Un nouveau « Ghanagate »

Le groupe australien est basé à Accra au Ghana, le pays africain où, voici quelques années, éclata scandale de fausse monnaie baptisé « Ghanagate » impliquant l’actuel président mauritanien.

La transaction avec le groupe australien avait été négociée depuis plusieurs mois par le beau-frère du président Aziz, Mohamed Ould Msaboue, et l’homme d’affaires Mohyedine Ould Sahraoui. Les deux hommes ont préparé l’accord dans le secret le plus total et en évitant même de prendre les mêmes avions pour se rendre au Ghana.

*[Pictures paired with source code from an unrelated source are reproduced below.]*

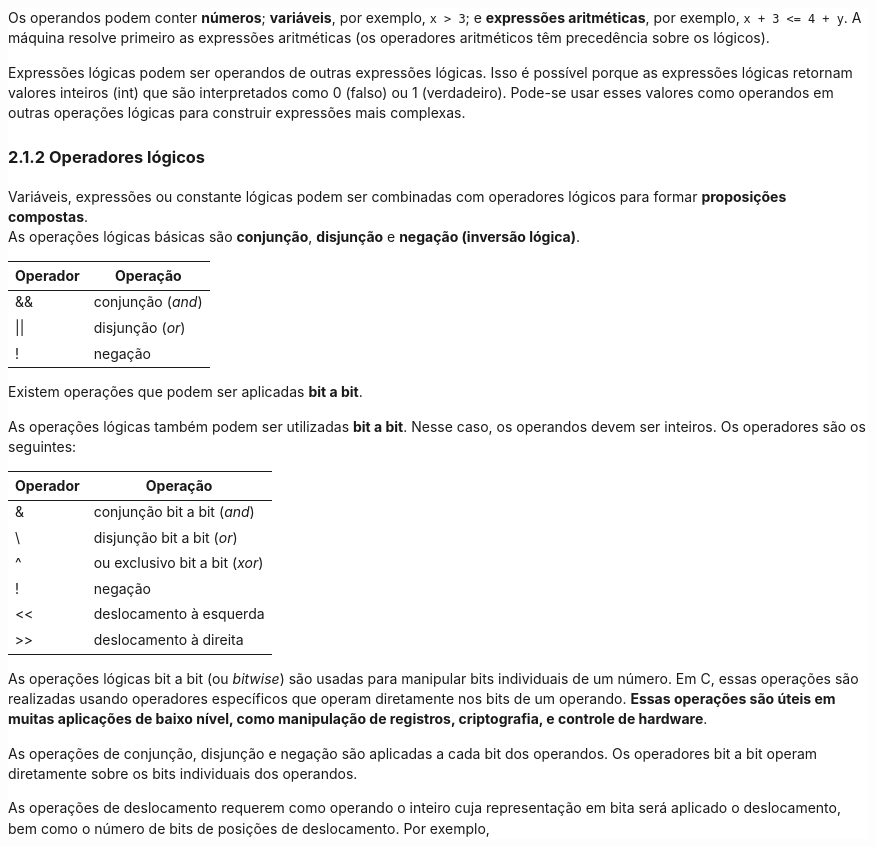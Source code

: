 Os operandos podem conter **números**; **variáveis**, por exemplo, `x > 3`; e **expressões aritméticas**, por exemplo, `x + 3 <= 4 + y`. A máquina resolve primeiro as expressões aritméticas (os operadores aritméticos têm precedência sobre os lógicos).  

Expressões lógicas podem ser operandos de outras expressões lógicas. Isso é possível porque as expressões lógicas retornam valores inteiros (int) que são interpretados como 0 (falso) ou 1 (verdadeiro). Pode-se usar esses valores como operandos em outras operações lógicas para construir expressões mais complexas.

### 2.1.2 Operadores lógicos

Variáveis, expressões ou constante lógicas podem ser combinadas com operadores lógicos para formar **proposições compostas**.  
As operações lógicas básicas são **conjunção**, **disjunção** e **negação (inversão lógica)**.  

| Operador | Operação |
| - | - |
| && | conjunção (*and*) |
| \|\| | disjunção (*or*) |
| ! | negação |

Existem operações que podem ser aplicadas **bit a bit**.

As operações lógicas também podem ser utilizadas **bit a bit**. Nesse caso, os operandos devem ser inteiros. Os operadores são os seguintes:

| Operador | Operação |
| - | - |
| & | conjunção bit a bit (*and*) |
| \ | disjunção bit a bit (*or*) |
| ^ | ou exclusivo bit a bit (*xor*) |
| ! | negação |
| << | deslocamento à esquerda |
| >> | deslocamento à direita |

As operações lógicas bit a bit (ou *bitwise*) são usadas para manipular bits individuais de um número. Em C, essas operações são realizadas usando operadores específicos que operam diretamente nos bits de um operando. **Essas operações são úteis em muitas aplicações de baixo nível, como manipulação de registros, criptografia, e controle de hardware**.

As operações de conjunção, disjunção e negação são aplicadas a cada bit dos operandos. Os operadores bit a bit operam diretamente sobre os bits individuais dos operandos.

As operações de deslocamento requerem como operando o inteiro cuja representação em bita será aplicado o deslocamento, bem como o número de bits de posições de deslocamento. Por exemplo,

La nomination voici quelques mois d’un nouveau directeur général à la SNIM, un franco-mauritanien Hassena Ould Ely, que rien ne prédisposait  à  diriger cette entreprise s’inscrivait également dans la préparation de cet accord. Proche du président Aziz, cet ancien ministre de la Pêche, un secteur stratégique livré aux Chinois, fut le patron successif de « Mauritania Airlines » puis du Port de Nouakchott. Et chaque fois peu de temps avant des ventes d’actifs suspectes

D’après un document anonyme largement diffusé et puisé aux meilleures sources, un contrat de concession aurait été signé pour une durée de vingt ans. Une société mixte serait créée où la Snim ne posséderait que 20% du capital et ses partenaires étrangers 80%. Il s’agissait pour les amis du président Aziz de faire vite avant les élections présidentielles. Les investisseurs avaient déja investi au Liberia où ils sont poursuivis par la société African Champions Industries (ACI). Le tribunal d’Accra a orddonné l’arrèt de l’exploitation de la mine Nzema, objet du litige entre ACI et BCM.

Une véritable pépite

En matière de partenariats pour l’exploitation minière, la stratégie de la Snim a toujours été de développer elle-même les gisements naturellement riches et de s’associer pour des gisements nécessitant des investissements lourds. Cet usage est en train de connaitre la première exception.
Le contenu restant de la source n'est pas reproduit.